■ Given records:
►

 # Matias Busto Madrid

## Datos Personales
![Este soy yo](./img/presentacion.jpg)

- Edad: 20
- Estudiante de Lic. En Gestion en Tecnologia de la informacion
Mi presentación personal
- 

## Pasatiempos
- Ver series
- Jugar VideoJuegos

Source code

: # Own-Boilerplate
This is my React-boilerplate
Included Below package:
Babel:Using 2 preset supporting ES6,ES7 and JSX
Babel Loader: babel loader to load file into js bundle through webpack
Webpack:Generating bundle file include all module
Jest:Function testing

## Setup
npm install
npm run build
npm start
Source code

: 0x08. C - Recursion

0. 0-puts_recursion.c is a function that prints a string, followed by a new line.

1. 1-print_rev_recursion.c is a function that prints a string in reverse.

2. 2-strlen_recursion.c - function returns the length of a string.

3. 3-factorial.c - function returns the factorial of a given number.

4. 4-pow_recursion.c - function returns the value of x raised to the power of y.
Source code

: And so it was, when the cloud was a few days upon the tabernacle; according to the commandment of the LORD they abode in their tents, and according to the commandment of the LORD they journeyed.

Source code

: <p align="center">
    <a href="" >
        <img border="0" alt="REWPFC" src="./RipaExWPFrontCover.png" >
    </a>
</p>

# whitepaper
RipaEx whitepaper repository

◄

■ Problem statement:
Set down every entry exactly as it appears.

■ Task response:
 # Matias Busto Madrid

## Datos Personales
![Este soy yo](./img/presentacion.jpg)

- Edad: 20
- Estudiante de Lic. En Gestion en Tecnologia de la informacion
Mi presentación personal
- 

## Pasatiempos
- Ver series
- Jugar VideoJuegos

Source code

: # Own-Boilerplate
This is my React-boilerplate
Included Below package:
Babel:Using 2 preset supporting ES6,ES7 and JSX
Babel Loader: babel loader to load file into js bundle through webpack
Webpack:Generating bundle file include all module
Jest:Function testing

## Setup
npm install
npm run build
npm start
Source code

: 0x08. C - Recursion

0. 0-puts_recursion.c is a function that prints a string, followed by a new line.

1. 1-print_rev_recursion.c is a function that prints a string in reverse.

2. 2-strlen_recursion.c - function returns the length of a string.

3. 3-factorial.c - function returns the factorial of a given number.

4. 4-pow_recursion.c - function returns the value of x raised to the power of y.
Source code

: And so it was, when the cloud was a few days upon the tabernacle; according to the commandment of the LORD they abode in their tents, and according to the commandment of the LORD they journeyed.

Source code

: <p align="center">
    <a href="" >
        <img border="0" alt="REWPFC" src="./RipaExWPFrontCover.png" >
    </a>
</p>

# whitepaper
RipaEx whitepaper repository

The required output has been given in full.